Task to carry out
Your answer should hold exactly the lines below from the line with "and Vince Lyzinski" through the line with "PCPerformanceBoost is a", both included, and no pictures at all.

Start of Information shown

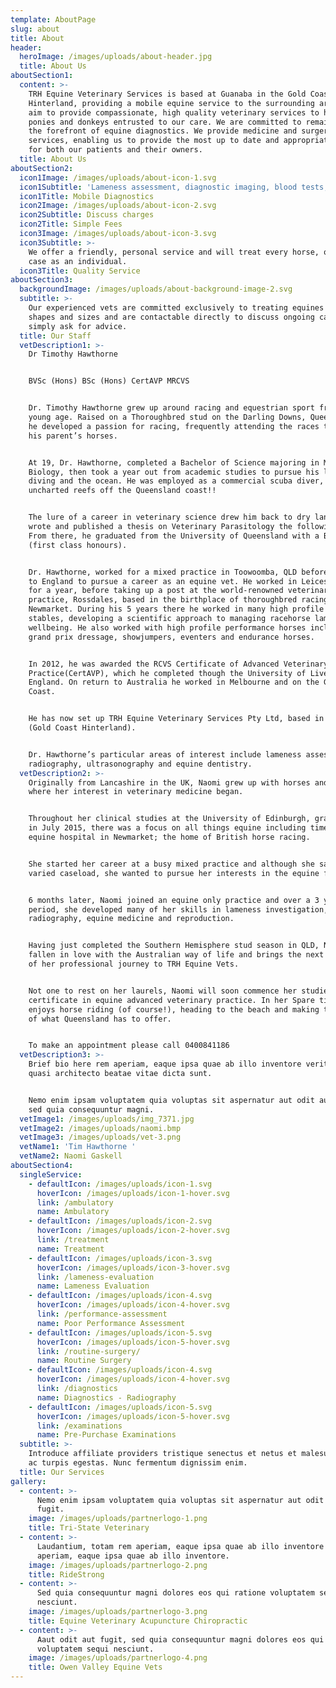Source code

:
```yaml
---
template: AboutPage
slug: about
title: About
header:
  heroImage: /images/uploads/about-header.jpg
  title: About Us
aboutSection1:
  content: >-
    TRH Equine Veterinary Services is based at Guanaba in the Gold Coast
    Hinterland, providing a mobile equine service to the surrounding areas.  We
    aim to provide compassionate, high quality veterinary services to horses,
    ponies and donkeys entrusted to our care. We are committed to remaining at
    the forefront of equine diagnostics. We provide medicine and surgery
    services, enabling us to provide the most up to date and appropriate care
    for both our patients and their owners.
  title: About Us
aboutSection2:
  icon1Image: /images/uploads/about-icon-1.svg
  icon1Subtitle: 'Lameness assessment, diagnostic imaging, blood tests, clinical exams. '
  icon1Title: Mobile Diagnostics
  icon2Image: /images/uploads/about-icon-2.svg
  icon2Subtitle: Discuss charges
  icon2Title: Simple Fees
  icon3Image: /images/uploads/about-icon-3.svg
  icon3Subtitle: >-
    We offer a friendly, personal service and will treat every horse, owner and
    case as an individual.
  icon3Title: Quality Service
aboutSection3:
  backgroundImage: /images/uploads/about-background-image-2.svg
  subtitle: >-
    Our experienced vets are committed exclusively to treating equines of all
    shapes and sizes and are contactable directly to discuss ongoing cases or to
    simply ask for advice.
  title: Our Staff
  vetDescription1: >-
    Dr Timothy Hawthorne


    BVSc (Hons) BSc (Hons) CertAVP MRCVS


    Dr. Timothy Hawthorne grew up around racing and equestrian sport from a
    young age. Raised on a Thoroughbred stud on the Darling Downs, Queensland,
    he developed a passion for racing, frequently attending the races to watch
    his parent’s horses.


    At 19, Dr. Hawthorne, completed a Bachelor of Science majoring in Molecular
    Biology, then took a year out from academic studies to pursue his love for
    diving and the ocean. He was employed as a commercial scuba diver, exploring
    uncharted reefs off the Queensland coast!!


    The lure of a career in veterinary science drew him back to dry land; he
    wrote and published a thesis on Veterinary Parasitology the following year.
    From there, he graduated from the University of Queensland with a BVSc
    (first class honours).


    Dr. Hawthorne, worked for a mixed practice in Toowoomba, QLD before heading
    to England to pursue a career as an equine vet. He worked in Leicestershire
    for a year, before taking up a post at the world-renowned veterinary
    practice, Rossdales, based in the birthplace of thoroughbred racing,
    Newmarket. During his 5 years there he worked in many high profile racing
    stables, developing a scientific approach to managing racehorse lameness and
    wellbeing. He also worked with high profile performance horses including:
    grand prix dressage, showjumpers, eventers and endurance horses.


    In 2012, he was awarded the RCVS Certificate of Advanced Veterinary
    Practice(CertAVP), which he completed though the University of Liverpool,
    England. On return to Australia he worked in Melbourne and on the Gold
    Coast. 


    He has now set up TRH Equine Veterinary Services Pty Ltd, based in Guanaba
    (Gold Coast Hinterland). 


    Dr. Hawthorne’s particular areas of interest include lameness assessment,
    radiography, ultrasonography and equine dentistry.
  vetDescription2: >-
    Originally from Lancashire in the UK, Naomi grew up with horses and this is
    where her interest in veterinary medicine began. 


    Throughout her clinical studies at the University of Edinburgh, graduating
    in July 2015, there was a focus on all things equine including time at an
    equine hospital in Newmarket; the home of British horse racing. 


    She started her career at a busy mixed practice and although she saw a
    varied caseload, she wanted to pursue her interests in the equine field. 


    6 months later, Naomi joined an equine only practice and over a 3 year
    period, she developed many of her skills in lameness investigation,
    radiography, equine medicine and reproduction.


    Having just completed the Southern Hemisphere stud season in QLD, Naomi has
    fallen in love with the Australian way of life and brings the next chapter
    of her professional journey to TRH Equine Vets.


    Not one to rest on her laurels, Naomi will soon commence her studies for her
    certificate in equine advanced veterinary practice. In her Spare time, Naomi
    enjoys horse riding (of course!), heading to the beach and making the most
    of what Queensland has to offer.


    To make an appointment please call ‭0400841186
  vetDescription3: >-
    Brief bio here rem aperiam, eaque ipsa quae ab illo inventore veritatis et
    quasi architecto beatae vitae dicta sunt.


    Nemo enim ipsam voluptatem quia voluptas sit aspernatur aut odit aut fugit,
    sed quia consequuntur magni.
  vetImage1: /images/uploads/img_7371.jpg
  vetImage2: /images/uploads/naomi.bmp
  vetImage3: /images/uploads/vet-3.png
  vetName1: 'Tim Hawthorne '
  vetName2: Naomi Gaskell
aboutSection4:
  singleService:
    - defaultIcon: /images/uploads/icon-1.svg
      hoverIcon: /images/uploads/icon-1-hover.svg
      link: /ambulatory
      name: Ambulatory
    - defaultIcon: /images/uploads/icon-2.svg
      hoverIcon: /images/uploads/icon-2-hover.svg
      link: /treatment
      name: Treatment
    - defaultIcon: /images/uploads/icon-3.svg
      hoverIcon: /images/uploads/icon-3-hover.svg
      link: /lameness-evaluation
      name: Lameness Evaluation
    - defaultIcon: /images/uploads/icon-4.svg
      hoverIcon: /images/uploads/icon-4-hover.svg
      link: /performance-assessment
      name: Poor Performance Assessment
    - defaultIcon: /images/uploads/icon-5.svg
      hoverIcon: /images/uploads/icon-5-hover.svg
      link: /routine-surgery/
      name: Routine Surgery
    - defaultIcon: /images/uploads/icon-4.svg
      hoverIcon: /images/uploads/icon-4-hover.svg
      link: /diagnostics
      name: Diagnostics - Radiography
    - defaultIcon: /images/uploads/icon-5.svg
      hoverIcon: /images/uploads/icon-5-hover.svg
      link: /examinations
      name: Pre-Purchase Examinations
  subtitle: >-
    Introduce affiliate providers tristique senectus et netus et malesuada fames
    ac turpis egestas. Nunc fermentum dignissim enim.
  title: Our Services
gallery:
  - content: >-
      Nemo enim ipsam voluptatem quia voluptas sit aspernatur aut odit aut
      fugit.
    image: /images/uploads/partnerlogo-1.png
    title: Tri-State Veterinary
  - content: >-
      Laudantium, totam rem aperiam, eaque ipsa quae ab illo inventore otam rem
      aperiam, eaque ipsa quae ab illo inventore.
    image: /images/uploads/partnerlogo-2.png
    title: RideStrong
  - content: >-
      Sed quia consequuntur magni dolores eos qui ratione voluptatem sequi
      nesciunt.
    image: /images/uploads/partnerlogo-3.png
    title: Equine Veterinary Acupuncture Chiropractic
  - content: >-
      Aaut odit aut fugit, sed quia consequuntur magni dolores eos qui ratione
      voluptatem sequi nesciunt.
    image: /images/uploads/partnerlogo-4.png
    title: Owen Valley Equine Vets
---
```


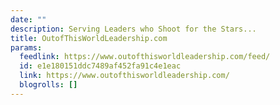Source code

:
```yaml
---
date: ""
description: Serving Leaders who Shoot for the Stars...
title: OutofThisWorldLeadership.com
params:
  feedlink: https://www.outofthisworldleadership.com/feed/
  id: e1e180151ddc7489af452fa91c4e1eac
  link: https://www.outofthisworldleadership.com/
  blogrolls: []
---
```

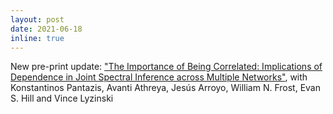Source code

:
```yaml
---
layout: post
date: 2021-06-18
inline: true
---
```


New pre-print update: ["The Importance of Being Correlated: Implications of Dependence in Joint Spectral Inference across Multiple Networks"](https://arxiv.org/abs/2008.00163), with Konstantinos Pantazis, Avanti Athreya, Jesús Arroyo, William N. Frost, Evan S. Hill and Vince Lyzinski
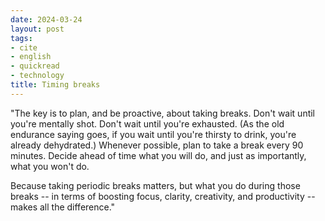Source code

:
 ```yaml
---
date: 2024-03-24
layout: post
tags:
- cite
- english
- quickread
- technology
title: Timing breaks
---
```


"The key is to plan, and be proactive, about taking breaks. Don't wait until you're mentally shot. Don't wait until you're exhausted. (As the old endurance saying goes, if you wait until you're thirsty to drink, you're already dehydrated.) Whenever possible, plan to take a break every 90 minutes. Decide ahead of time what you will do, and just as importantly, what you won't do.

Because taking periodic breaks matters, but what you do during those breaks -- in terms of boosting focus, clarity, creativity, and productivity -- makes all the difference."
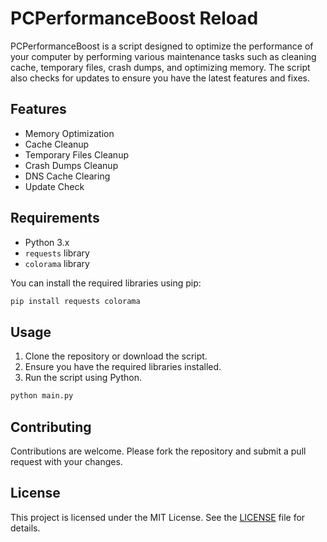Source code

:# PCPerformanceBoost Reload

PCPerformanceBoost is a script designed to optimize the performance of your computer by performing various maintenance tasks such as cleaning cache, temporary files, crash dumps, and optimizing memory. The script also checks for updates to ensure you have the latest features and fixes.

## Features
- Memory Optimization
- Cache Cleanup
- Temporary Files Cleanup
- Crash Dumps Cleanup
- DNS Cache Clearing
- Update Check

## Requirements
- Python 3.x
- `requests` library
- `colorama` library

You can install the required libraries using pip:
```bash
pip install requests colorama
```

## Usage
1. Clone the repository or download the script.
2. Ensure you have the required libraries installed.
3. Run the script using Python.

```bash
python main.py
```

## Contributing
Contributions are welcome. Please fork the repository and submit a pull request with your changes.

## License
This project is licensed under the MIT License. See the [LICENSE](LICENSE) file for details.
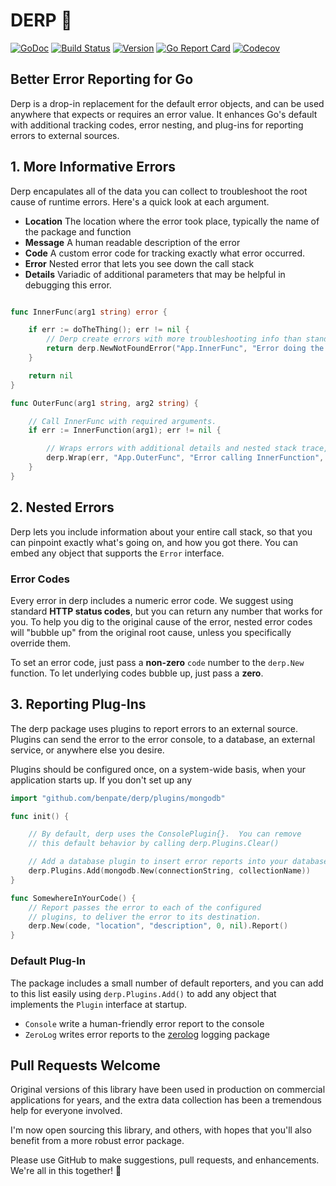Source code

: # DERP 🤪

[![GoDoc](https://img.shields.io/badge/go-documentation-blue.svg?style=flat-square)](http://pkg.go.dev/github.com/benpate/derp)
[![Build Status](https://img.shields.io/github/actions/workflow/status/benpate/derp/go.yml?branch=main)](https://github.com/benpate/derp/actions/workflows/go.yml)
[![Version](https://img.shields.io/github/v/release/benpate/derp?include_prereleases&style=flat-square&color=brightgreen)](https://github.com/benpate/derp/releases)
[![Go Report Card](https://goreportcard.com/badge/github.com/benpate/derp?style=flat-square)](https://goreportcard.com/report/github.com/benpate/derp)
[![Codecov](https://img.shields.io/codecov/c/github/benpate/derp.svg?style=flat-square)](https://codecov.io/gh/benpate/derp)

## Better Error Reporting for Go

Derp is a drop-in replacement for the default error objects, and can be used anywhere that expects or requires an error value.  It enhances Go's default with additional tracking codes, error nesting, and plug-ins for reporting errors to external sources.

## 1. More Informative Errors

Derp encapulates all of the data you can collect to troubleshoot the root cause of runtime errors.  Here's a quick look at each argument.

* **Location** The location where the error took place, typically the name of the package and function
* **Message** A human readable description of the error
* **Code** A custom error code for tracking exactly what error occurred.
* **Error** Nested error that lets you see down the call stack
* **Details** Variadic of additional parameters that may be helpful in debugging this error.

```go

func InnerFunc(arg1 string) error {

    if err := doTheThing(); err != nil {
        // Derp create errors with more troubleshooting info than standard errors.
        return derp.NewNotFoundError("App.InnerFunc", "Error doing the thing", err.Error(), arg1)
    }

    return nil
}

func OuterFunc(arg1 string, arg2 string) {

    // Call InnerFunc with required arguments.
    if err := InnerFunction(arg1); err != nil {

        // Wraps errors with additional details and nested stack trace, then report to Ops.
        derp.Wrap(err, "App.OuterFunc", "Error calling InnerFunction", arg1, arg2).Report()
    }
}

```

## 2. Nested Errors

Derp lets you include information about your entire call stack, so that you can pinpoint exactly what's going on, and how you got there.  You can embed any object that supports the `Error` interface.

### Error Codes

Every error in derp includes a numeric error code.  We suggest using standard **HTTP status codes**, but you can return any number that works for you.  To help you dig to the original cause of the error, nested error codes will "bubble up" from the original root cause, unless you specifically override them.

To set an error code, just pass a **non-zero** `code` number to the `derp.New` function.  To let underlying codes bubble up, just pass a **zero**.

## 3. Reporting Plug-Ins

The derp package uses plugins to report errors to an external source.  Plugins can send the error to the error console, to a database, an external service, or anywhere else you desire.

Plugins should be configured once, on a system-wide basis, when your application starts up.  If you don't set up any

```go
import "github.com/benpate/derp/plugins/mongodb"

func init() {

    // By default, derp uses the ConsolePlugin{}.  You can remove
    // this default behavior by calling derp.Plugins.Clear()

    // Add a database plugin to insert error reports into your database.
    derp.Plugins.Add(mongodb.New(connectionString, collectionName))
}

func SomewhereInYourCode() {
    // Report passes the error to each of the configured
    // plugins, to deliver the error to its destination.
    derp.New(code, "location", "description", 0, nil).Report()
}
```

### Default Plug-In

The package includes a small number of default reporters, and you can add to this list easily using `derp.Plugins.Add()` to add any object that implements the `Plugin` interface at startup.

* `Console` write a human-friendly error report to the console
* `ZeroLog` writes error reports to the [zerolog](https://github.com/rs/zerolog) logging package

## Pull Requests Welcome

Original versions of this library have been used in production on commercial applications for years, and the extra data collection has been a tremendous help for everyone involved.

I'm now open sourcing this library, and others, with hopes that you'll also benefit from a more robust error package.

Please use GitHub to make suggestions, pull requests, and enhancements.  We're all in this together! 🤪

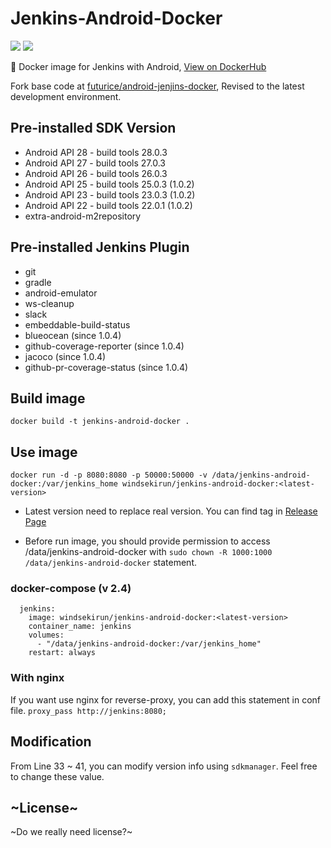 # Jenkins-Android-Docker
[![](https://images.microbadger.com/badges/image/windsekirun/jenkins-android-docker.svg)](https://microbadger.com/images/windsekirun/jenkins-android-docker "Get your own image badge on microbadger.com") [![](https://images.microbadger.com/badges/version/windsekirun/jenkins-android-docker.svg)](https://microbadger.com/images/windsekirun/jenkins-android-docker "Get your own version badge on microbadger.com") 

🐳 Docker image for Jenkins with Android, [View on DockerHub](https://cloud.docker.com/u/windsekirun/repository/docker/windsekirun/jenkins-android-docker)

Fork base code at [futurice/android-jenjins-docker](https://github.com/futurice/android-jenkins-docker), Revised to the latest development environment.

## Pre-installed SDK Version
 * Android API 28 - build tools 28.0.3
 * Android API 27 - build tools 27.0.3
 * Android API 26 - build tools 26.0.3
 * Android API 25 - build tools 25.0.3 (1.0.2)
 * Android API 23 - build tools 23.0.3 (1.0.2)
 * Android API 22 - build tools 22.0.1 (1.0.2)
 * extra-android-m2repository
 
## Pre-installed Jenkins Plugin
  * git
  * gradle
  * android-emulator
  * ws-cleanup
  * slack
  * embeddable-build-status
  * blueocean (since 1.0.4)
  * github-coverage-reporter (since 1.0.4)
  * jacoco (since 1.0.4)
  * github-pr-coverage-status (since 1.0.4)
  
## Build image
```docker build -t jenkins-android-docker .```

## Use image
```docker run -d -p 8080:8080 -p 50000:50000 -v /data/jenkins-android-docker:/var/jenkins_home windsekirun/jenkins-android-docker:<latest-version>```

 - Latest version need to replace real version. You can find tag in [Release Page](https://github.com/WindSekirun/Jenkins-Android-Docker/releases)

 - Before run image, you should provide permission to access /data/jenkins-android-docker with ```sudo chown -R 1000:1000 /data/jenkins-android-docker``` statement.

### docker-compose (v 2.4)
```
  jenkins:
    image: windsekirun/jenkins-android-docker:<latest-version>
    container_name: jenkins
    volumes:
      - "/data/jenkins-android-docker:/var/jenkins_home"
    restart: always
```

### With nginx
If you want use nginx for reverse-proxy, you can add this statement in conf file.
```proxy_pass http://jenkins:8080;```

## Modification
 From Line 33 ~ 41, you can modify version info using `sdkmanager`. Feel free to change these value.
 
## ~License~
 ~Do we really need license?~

End of Information shown

Exercise answer
New pre-print update: ["The Importance of Being Correlated: Implications of Dependence in Joint Spectral Inference across Multiple Networks"](https://arxiv.org/abs/2008.00163), with Konstantinos Pantazis, Avanti Athreya, Jesús Arroyo, William N. Frost, Evan S. Hill and Vince Lyzinski
Source code

:
 ```yaml
---
date: 2024-03-24
layout: post
tags:
- cite
- english
- quickread
- technology
title: Timing breaks
---
```


"The key is to plan, and be proactive, about taking breaks. Don't wait until you're mentally shot. Don't wait until you're exhausted. (As the old endurance saying goes, if you wait until you're thirsty to drink, you're already dehydrated.) Whenever possible, plan to take a break every 90 minutes. Decide ahead of time what you will do, and just as importantly, what you won't do.

Because taking periodic breaks matters, but what you do during those breaks -- in terms of boosting focus, clarity, creativity, and productivity -- makes all the difference."
Source code

:# PCPerformanceBoost Reload

PCPerformanceBoost is a script designed to optimize the performance of your computer by performing various maintenance tasks such as cleaning cache, temporary files, crash dumps, and optimizing memory. The script also checks for updates to ensure you have the latest features and fixes.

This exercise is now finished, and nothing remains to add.